WHAT YOU NEED TO DO: Everything from the line containing "This project is" to the last line of the entries must be reproduced exactly, and nothing outside that range.

RECORDS:
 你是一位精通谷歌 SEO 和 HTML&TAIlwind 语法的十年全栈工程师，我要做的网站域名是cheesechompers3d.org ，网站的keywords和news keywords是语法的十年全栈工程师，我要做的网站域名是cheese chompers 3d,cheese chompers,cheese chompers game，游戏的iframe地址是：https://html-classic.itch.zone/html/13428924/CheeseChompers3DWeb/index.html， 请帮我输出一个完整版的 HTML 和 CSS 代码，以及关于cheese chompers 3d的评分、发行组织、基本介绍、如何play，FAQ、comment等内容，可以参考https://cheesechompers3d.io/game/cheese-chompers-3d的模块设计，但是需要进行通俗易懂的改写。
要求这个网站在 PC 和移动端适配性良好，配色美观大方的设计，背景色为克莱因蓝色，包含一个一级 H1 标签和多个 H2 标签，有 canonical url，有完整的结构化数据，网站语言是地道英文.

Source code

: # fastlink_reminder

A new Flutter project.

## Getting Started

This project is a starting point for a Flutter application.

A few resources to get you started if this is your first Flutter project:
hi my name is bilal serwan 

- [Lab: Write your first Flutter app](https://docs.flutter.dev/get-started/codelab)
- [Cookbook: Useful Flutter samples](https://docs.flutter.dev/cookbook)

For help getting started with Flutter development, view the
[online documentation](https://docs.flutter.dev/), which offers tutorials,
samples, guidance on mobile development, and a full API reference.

PROBLEM SOLUTION:
This project is a starting point for a Flutter application.

A few resources to get you started if this is your first Flutter project:
hi my name is bilal serwan 

- [Lab: Write your first Flutter app](https://docs.flutter.dev/get-started/codelab)
- [Cookbook: Useful Flutter samples](https://docs.flutter.dev/cookbook)

For help getting started with Flutter development, view the
[online documentation](https://docs.flutter.dev/), which offers tutorials,
samples, guidance on mobile development, and a full API reference.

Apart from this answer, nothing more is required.